Nobar ituuuu nonton bareng. Bareng keluarga. Bareng teman. Bareng suami/istri. Diajak, maupun mengajak. Gratis, maupun berbayar.
Nobar bagi saya, bukan karena haus hiburan. Walau 2 tahun di awal pernikahan, rumah tangga saya tanpa TV. Walau sudah 5 tahun terakhir ini, juga kembali tanpa TV. Tenang terasa hidup ini, seiring ketiadaannya.
#Hahaha, baru 7 tahun tanpa TV saja sudah bersyukur banget. Apalagi yang sudah beberapa dekade yak!

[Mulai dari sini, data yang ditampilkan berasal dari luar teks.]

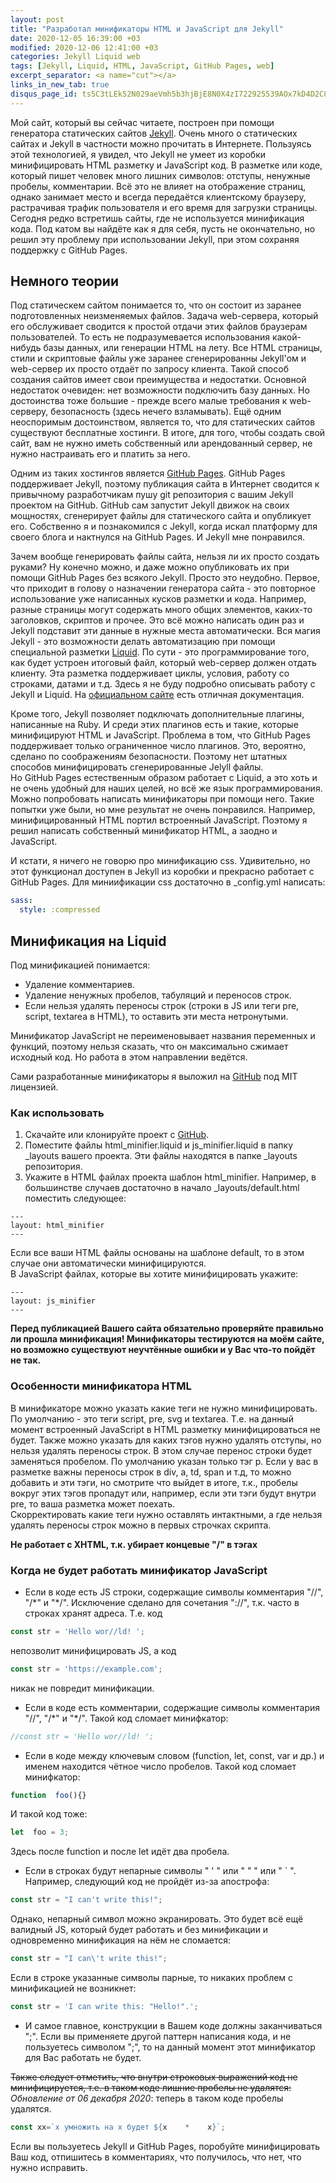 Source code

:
 ```yaml
---
layout: post
title: "Разработал минификаторы HTML и JavaScript для Jekyll"
date: 2020-12-05 16:39:00 +03
modified: 2020-12-06 12:41:00 +03
categories: Jekyll Liquid web
tags: [Jekyll, Liquid, HTML, JavaScript, GitHub Pages, web]
excerpt_separator: <a name="cut"></a>
links_in_new_tab: true
disqus_page_id: ts5C3tLEk52N029aeVmh5b3hjBjE8N0X4zI722925539AOx7kD4D2C8T92T542Ec
---
```

Мой сайт, который вы сейчас читаете, построен при помощи генератора статических сайтов [Jekyll](https://jekyllrb.com/). Очень много о статических сайтах и Jekyll в частности можно прочитать в Интернете. Пользуясь этой технологией, я увидел, что Jekyll не умеет из коробки минифицировать HTML разметку и JavaScript код. В разметке или коде, который пишет человек много лишних символов: отступы, ненужные пробелы, комментарии. Всё это не влияет на отображение страниц, однако занимает место и всегда передаётся клиентскому браузеру, растрачивая трафик пользователя и его время для загрузки страницы. Сегодня редко встретишь сайты, где не используется минификация кода. Под катом вы найдёте как я для себя, пусть не окончательно, но решил эту проблему при использовании Jekyll, при этом сохраняя поддержку с GitHub Pages.  
<a name="cut"></a>
## Немного теории
Под статическем сайтом понимается то, что он состоит из заранее подготовленных неизменяемых файлов. Задача web-сервера, который его обслуживает сводится к простой отдачи этих файлов браузерам пользователей. То есть не подразумевается использования какой-нибудь базы данных, или генерации HTML на лету. Все HTML страницы, стили и скриптовые файлы уже заранее сгенерированны Jekyll'ом и web-сервер их просто отдаёт по запросу клиента. Такой способ создания сайтов имеет свои преимущества и недостатки. Основной недостаток очевиден: нет возможности подключить базу данных. Но достоинства тоже большие - прежде всего малые требования к web-серверу, безопасность (здесь нечего взламывать). Ещё одним неоспоримым достоинством, является то, что для статических сайтов существуют бесплатные хостинги. В итоге, для того, чтобы создать свой сайт, вам не нужно иметь собственный или арендованный сервер, не нужно настраивать его и платить за него.

Одним из таких хостингов является [GitHub Pages](https://pages.github.com/). GitHub Pages поддерживает Jekyll, поэтому публикация сайта в Интернет сводится к привычному разработчикам пушу git репозитория с вашим Jekyll проектом на GitHub. GitHub сам запустит Jekyll движок на своих мощностях, сгенерирует файлы для статического сайта и опубликует его. Собственно я и познакомился с Jekyll, когда искал платформу для своего блога и нактнулся на GitHub Pages. И Jekyll мне понравился.

Зачем вообще генерировать файлы сайта, нельзя ли их просто создать руками? Ну конечно можно, и даже можно опубликовать их при помощи GitHub Pages без всякого Jekyll. Просто это неудобно. Первое, что приходит в голову о назначении генератора сайта - это повторное использование уже написанных кусков разметки и кода. Например, разные страницы могут содержать много общих элементов, каких-то заголовков, скриптов и прочее. Это всё можно написать один раз и Jekyll подставит эти данные в нужные места автоматически. Вся магия Jekyll - это возможности делать автоматизацию при помощи специальной разметки [Liquid](https://shopify.github.io/liquid/). По сути - это программирование того, как будет устроен итоговый файл, который web-сервер должен отдать клиенту. Эта разметка поддерживает циклы, условия, работу со строками, датами и т.д. Здесь я не буду подробно описывать работу с Jekyll и Liquid. На [официальном сайте](https://jekyllrb.com/) есть отличная документация.

Кроме того, Jekyll позволяет подключать дополнительные плагины, написанные на Ruby. И среди этих плагинов есть и такие, которые минифицируют HTML и JavaScript. Проблема в том, что GitHub Pages поддерживает только ограниченное число плагинов. Это, вероятно, сделано по соображениям безопасности. Поэтому нет штатных способов минифицировать сгенерированные Jelyll файлы.  
Но GitHub Pages естественным образом работает с Liquid, а это хоть и не очень удобный для наших целей, но всё же язык программирования. Можно попробовать написать минификаторы при помощи него. Такие попытки уже были, но мне результат не очень понравился. Например, минифицированный HTML портил встроенный JavaScript. Поэтому я решил написать собственный минификатор HTML, а заодно и JavaScript.

И кстати, я ничего не говорю про минификацию css. Удивительно, но этот функционал доступен в Jekyll из коробки и прекрасно работает с GitHub Pages. Для миниификации css достаточно в _config.yml написать:

```yml
sass:
  style: :compressed
```

## Минификация на Liquid
Под минификацией понимается:
* Удаление комментариев.
* Удаление ненужных пробелов, табуляций и переносов строк.
* Если нельзя удалять переносы строк (строки в JS или теги pre, script, textarea в HTML), то оставить эти места нетронутыми.

Минификатор JavaScript не переименовывает названия переменных и функций, поэтому нельзя сказать, что он максимально сжимает исходный код. Но работа в этом направлении ведётся.

Сами разработанные минификаторы я выложил на [GitHub](https://github.com/Mendeo/jekyll-minifier) под MIT лицензией.  

### Как использовать
1. Скачайте или клонируйте проект с [GitHub](https://github.com/Mendeo/jekyll-minifier).
2. Поместите файлы html_minifier.liquid и js_minifier.liquid в папку _layouts вашего проекта. Эти файлы находятся в папке _layouts репозитория.
3. Укажите в HTML файлах проекта шаблон html_minifier. Например, в большинстве случаев достаточно в начало _layouts/default.html поместить следующее:
```
---
layout: html_minifier
---
```
Если все ваши HTML файлы основаны на шаблоне default, то в этом случае они автоматически минифицируются.  
В JavaScript файлах, которые вы хотите минифицировать укажите:
```
---
layout: js_minifier
---
```

**Перед публикацией Вашего сайта обязательно проверяйте правильно ли прошла минификация! Минификаторы тестируются на моём сайте, но возможно существуют неучтённые ошибки и у Вас что-то пойдёт не так.**

### Особенности минификатора HTML
В минификаторе можно указать какие теги не нужно минифицировать. По умолчанию - это теги script, pre, svg и textarea. Т.е. на данный момент встроенный JavaScript в HTML разметку минифицироваться не будет. Также можно указать для каких тэгов нужно удалять отступы, но нельзя удалять переносы строк. В этом случае перенос строки будет заменяться пробелом. По умолчанию указан только тэг p. Если у вас в разметке важны переносы строк в div, a, td, span и т.д, то можно добавить и эти тэги, но смотрите что выйдет в итоге, т.к., пробелы вокруг этих тэгов пропадут или, например, если эти тэги будут внутри pre, то ваша разметка может поехать.  
Скорректировать какие теги нужно оставлять интактными, а где нельзя удалять переносы строк можно в первых строчках скрипта.

**Не работает с XHTML, т.к. убирает концевые "/" в тэгах**  

### Когда не будет работать минификатор JavaScript
* Если в коде есть JS строки, содержащие символы комментария "//", "/\*" и "\*/". Исключение сделано для сочетания "://", т.к. часто в строках хранят адреса. Т.е. код
```javascript
const str = 'Hello wor//ld! ';
```
непозволит минифицировать JS, а код
```javascript
const str = 'https://example.com';
```
никак не повредит минификации.
* Если в коде есть комментарии, содержащие символы комментария "//", "/\*" и "\*/". Такой код сломает минифкатор:
```javascript
//const str = 'Hello wor//ld! ';
```
* Если в коде между ключевым словом (function, let, const, var и др.) и именем находится чётное число пробелов. Такой код сломает минифкатор:
```javascript
function  foo(){}
```
И такой код тоже:
```javascript
let  foo = 3;
```
Здесь после function и после let идёт два пробела.
* Если в строках будут непарные символы " ' " или " " " или " ` ". Например, следующий код не пройдёт из-за апострофа:
```javascript
const str = "I can't write this!";
```
Однако, непарный символ можно экранировать. Это будет всё ещё валидный JS, который будет работать и без минификации и одновременно минификация на нём не сломается:
```javascript
const str = "I can\'t write this!";
```
Если в строке указанные символы парные, то никаких проблем с минификацией не возникнет:
```javascript
const str = 'I can write this: "Hello!".';
```
* И самое главное, конструкции в Вашем коде должны заканчиваться ";". Если вы применяете другой паттерн написания кода, и не пользуетесь символом ";", то на данный момент этот минификатор для Вас работать не будет.

~~Также следует отметить, что внутри строковых выражений код не минифицируется, т.е. в таком коде лишние пробелы не удалятся:~~  
*Обновление от 06 декабря 2020*: теперь в таком коде пробелы удалятся.
```javascript
const xx=`x умножить на x будет ${x    *    x}`;
```

Если вы пользуетесь Jekyll и GitHub Pages, поробуйте минифицировать Ваш код, отпишитесь в комментариях, что получилось, что нет, что нужно исправить.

Nobar bagi saya, karena kebersamaannya. Sama ide, sama tujuan. Plus ramean, keroyokan, heboh, seru, dan pastinya asyik. Apalagi karena saya tahu, film yang dipilih untuk ditonton pasti juga sudah sesuai dengan visi dan misi grup atau komunitas yang saya ikuti. Dan saya, akhirnya merasa aman karenanya. Dengan was-wes-wos pengantar dan promosinya, ngepas pula dengan psikologis komunitas, jadilah.
Beberapa tahun yang lalu, saya nonton bareng sesama guru, "Lasykar Pelangi". Dengan ebook yang saya baca, wah jauh. Iya jauh. Karena kalau membaca kan imajinasinya terserah kita. Sesuai dengan keluasan pengalaman & jelajah khayal kita. Sementara kalau di film, imajinasi kita diarahkan produsernya (maaf kalau saya salah).
Pernah juga bersama siswa, nobar film "Ketika Mas Gagah Pergi". Bergabung di TKP, barengan dengan siswa dari berbagai sekolah lain.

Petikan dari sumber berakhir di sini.